§ **Exercise**
All lines from the entries below that contain the string "state" should be copied out.

§ **Study material**
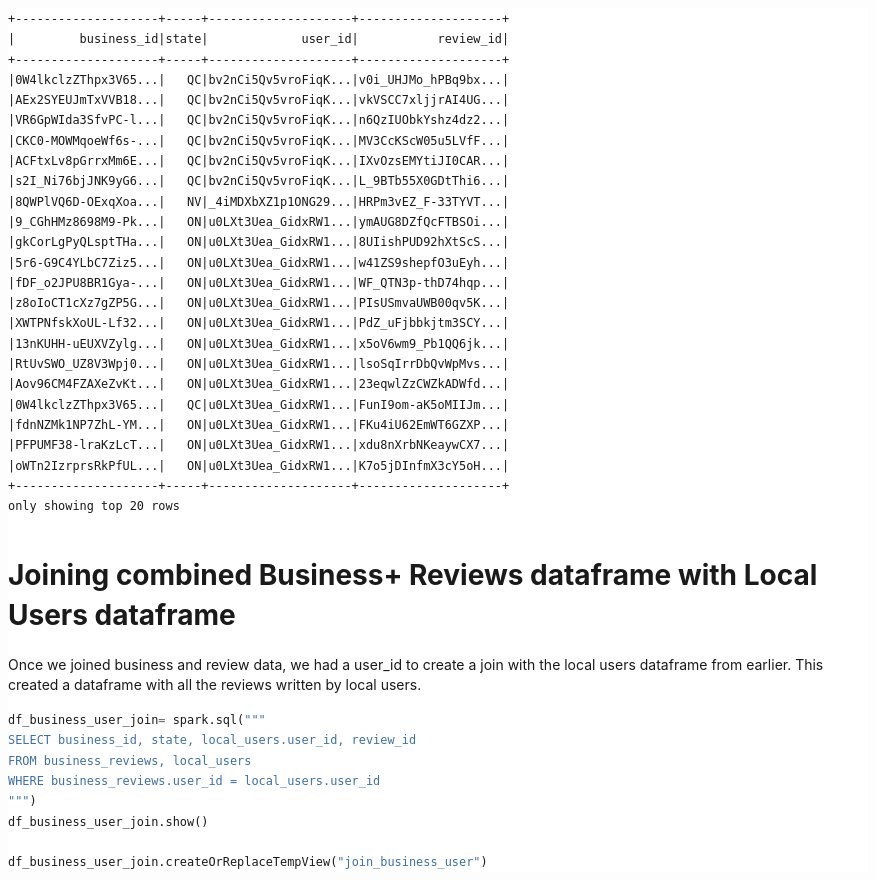     +--------------------+-----+--------------------+--------------------+
    |         business_id|state|             user_id|           review_id|
    +--------------------+-----+--------------------+--------------------+
    |0W4lkclzZThpx3V65...|   QC|bv2nCi5Qv5vroFiqK...|v0i_UHJMo_hPBq9bx...|
    |AEx2SYEUJmTxVVB18...|   QC|bv2nCi5Qv5vroFiqK...|vkVSCC7xljjrAI4UG...|
    |VR6GpWIda3SfvPC-l...|   QC|bv2nCi5Qv5vroFiqK...|n6QzIUObkYshz4dz2...|
    |CKC0-MOWMqoeWf6s-...|   QC|bv2nCi5Qv5vroFiqK...|MV3CcKScW05u5LVfF...|
    |ACFtxLv8pGrrxMm6E...|   QC|bv2nCi5Qv5vroFiqK...|IXvOzsEMYtiJI0CAR...|
    |s2I_Ni76bjJNK9yG6...|   QC|bv2nCi5Qv5vroFiqK...|L_9BTb55X0GDtThi6...|
    |8QWPlVQ6D-OExqXoa...|   NV|_4iMDXbXZ1p1ONG29...|HRPm3vEZ_F-33TYVT...|
    |9_CGhHMz8698M9-Pk...|   ON|u0LXt3Uea_GidxRW1...|ymAUG8DZfQcFTBSOi...|
    |gkCorLgPyQLsptTHa...|   ON|u0LXt3Uea_GidxRW1...|8UIishPUD92hXtScS...|
    |5r6-G9C4YLbC7Ziz5...|   ON|u0LXt3Uea_GidxRW1...|w41ZS9shepfO3uEyh...|
    |fDF_o2JPU8BR1Gya-...|   ON|u0LXt3Uea_GidxRW1...|WF_QTN3p-thD74hqp...|
    |z8oIoCT1cXz7gZP5G...|   ON|u0LXt3Uea_GidxRW1...|PIsUSmvaUWB00qv5K...|
    |XWTPNfskXoUL-Lf32...|   ON|u0LXt3Uea_GidxRW1...|PdZ_uFjbbkjtm3SCY...|
    |13nKUHH-uEUXVZylg...|   ON|u0LXt3Uea_GidxRW1...|x5oV6wm9_Pb1QQ6jk...|
    |RtUvSWO_UZ8V3Wpj0...|   ON|u0LXt3Uea_GidxRW1...|lsoSqIrrDbQvWpMvs...|
    |Aov96CM4FZAXeZvKt...|   ON|u0LXt3Uea_GidxRW1...|23eqwlZzCWZkADWfd...|
    |0W4lkclzZThpx3V65...|   QC|u0LXt3Uea_GidxRW1...|FunI9om-aK5oMIIJm...|
    |fdnNZMk1NP7ZhL-YM...|   ON|u0LXt3Uea_GidxRW1...|FKu4iU62EmWT6GZXP...|
    |PFPUMF38-lraKzLcT...|   ON|u0LXt3Uea_GidxRW1...|xdu8nXrbNKeaywCX7...|
    |oWTn2IzrprsRkPfUL...|   ON|u0LXt3Uea_GidxRW1...|K7o5jDInfmX3cY5oH...|
    +--------------------+-----+--------------------+--------------------+
    only showing top 20 rows
    


# Joining combined Business+ Reviews dataframe with Local Users dataframe
Once we joined business and review data, we had a user_id to create a join with the local users dataframe from earlier. This created a dataframe with all the reviews written by local users. 


```python
df_business_user_join= spark.sql("""
SELECT business_id, state, local_users.user_id, review_id
FROM business_reviews, local_users
WHERE business_reviews.user_id = local_users.user_id
""")
df_business_user_join.show()

df_business_user_join.createOrReplaceTempView("join_business_user")
```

§ **Written response**
    |         business_id|state|             user_id|           review_id|
SELECT business_id, state, local_users.user_id, review_id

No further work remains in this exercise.